While this song's theme may seem trite to the casual listener, it strikes me as being rather innovative in the sense that Lee finds a unique angle that had not been explored previously to describe a budding relationship. Here is a person interested in getting to know another person, and proceeds to list things she knows something about, always ending with the confession that she knows pitifully little about the one in whom she is so fascinated. Has he been evasive? Is he disinterested? She seems to describe having trouble communicating with her target audience: "I'm nobody's fool...that is to say, until I met you." This "jack-of-all-trades" can do a lot of things and knows a great deal, she brags, and yet is experiencing some roadblocks in trying to comprehend the object of her desire. Lee's prowess in finding roundabout ways to express what many lesser songwriters just say outright is a lesson in creative communication and evocative language.

Overview

"I Don't Know Enough About You" exhibits the balance I have described in earlier articles within this column in ways consistent with other gems of the Great American Songbook. Complexity of melody is balanced with simplicity of harmony in all A sections of the form. At the bridge the tables are turned; the harmony becomes less stable, circling amid briefly tonicized dominant chords while the melody eases in its difficulty. Varying rhyme schemes and an extended coda offer the song a tinge of unpredictability, mirroring the fact that the character singing cannot figure out the person to whom she sings. Lee and Barbour successfully marry the music to the lyrics in creating melodic and harmonic balance, unpredictability, and clever new ways to express sentiments that resonate universally.
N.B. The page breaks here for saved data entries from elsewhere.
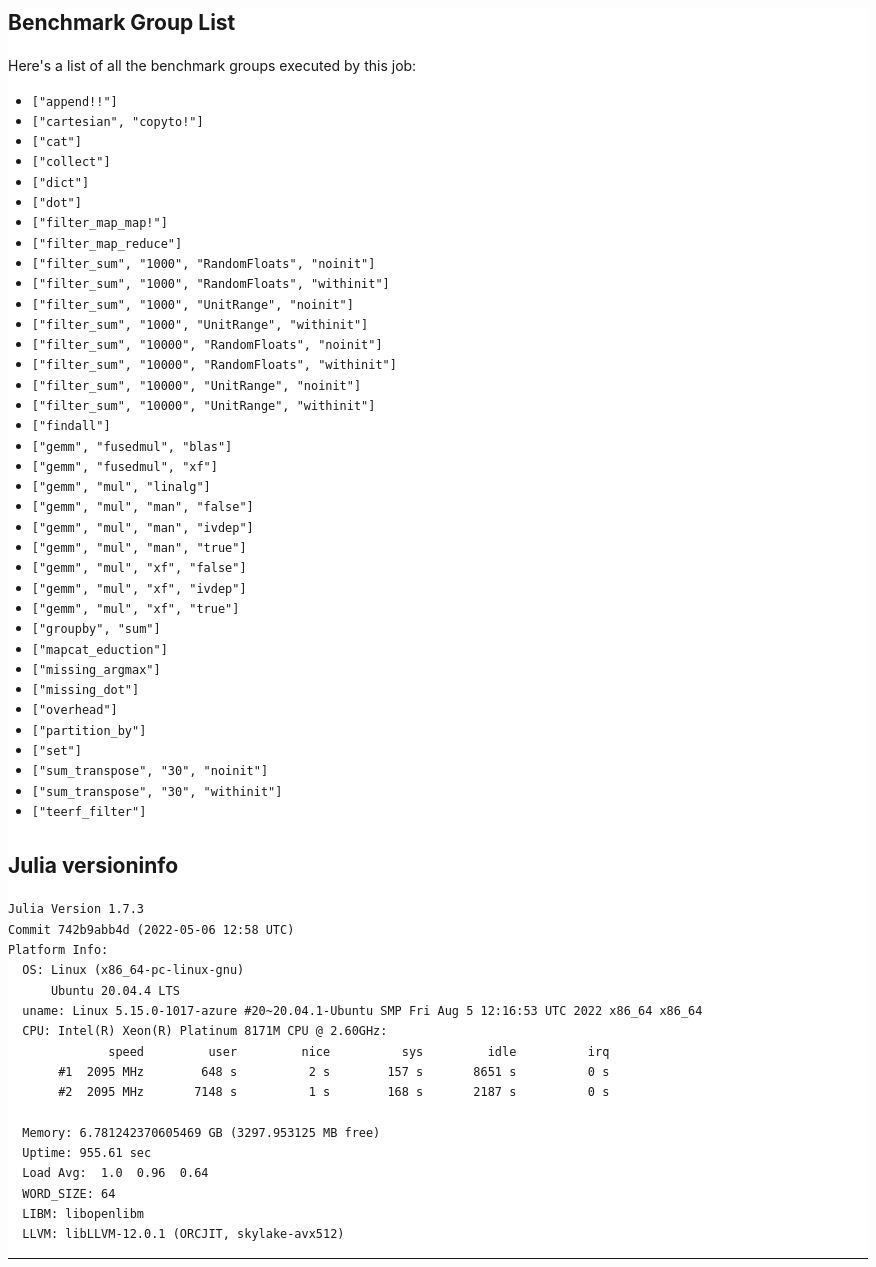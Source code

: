 ## Benchmark Group List
Here's a list of all the benchmark groups executed by this job:

- `["append!!"]`
- `["cartesian", "copyto!"]`
- `["cat"]`
- `["collect"]`
- `["dict"]`
- `["dot"]`
- `["filter_map_map!"]`
- `["filter_map_reduce"]`
- `["filter_sum", "1000", "RandomFloats", "noinit"]`
- `["filter_sum", "1000", "RandomFloats", "withinit"]`
- `["filter_sum", "1000", "UnitRange", "noinit"]`
- `["filter_sum", "1000", "UnitRange", "withinit"]`
- `["filter_sum", "10000", "RandomFloats", "noinit"]`
- `["filter_sum", "10000", "RandomFloats", "withinit"]`
- `["filter_sum", "10000", "UnitRange", "noinit"]`
- `["filter_sum", "10000", "UnitRange", "withinit"]`
- `["findall"]`
- `["gemm", "fusedmul", "blas"]`
- `["gemm", "fusedmul", "xf"]`
- `["gemm", "mul", "linalg"]`
- `["gemm", "mul", "man", "false"]`
- `["gemm", "mul", "man", "ivdep"]`
- `["gemm", "mul", "man", "true"]`
- `["gemm", "mul", "xf", "false"]`
- `["gemm", "mul", "xf", "ivdep"]`
- `["gemm", "mul", "xf", "true"]`
- `["groupby", "sum"]`
- `["mapcat_eduction"]`
- `["missing_argmax"]`
- `["missing_dot"]`
- `["overhead"]`
- `["partition_by"]`
- `["set"]`
- `["sum_transpose", "30", "noinit"]`
- `["sum_transpose", "30", "withinit"]`
- `["teerf_filter"]`

## Julia versioninfo
```
Julia Version 1.7.3
Commit 742b9abb4d (2022-05-06 12:58 UTC)
Platform Info:
  OS: Linux (x86_64-pc-linux-gnu)
      Ubuntu 20.04.4 LTS
  uname: Linux 5.15.0-1017-azure #20~20.04.1-Ubuntu SMP Fri Aug 5 12:16:53 UTC 2022 x86_64 x86_64
  CPU: Intel(R) Xeon(R) Platinum 8171M CPU @ 2.60GHz: 
              speed         user         nice          sys         idle          irq
       #1  2095 MHz        648 s          2 s        157 s       8651 s          0 s
       #2  2095 MHz       7148 s          1 s        168 s       2187 s          0 s
       
  Memory: 6.781242370605469 GB (3297.953125 MB free)
  Uptime: 955.61 sec
  Load Avg:  1.0  0.96  0.64
  WORD_SIZE: 64
  LIBM: libopenlibm
  LLVM: libLLVM-12.0.1 (ORCJIT, skylake-avx512)
```

---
The video accompanying this article came from a set of telescriptions (early music videos) Lee and Barbour made in 1950 in collaboration with producer Lou Snader. These were used as individual song clips appearing on early television as miniature short films featuring music stars, making Lee and Barbour among the very first artists to create music videos. More information about the nature and use of these telescriptions can be found in my book.

A Century of Song

With the centennial year of Peggy Lee just beginning, I am thrilled to unveil this new book, Peggy Lee: A Century of Song (Rowman & Littlefield), an in-depth examination of Lee's musical legacy, vocal development, and artistic contributions in music, film, radio and television. She became the longest-running female artist with consecutive contracts at Capitol Records spanning 23 years (not including five fabulous years at Decca during which she recorded, among other masters, a top-10 jazz vocal album of all time—Black Coffee). Her prolific recording output, fourteen film collaborations, an Academy Award nomination for best supporting actress, a global performance tour schedule, and several radio/television shows throughout her six-decade performing/recording career proved that she was not hidebound by singing only pop music, but blazed trails in the blues, jazz, soft rock, Latin, symphonic, novelty, holiday, children's song, film scoring, and easy listening genres in addition to big band swing. Her initial collaboration with Dave Barbour on "I Don't Know Enough About You" served as a fitting introduction to Lee as a songwriter, effectively announcing to the world (as her first original hit) that, while they may not know her yet, they would come to know her very well over time.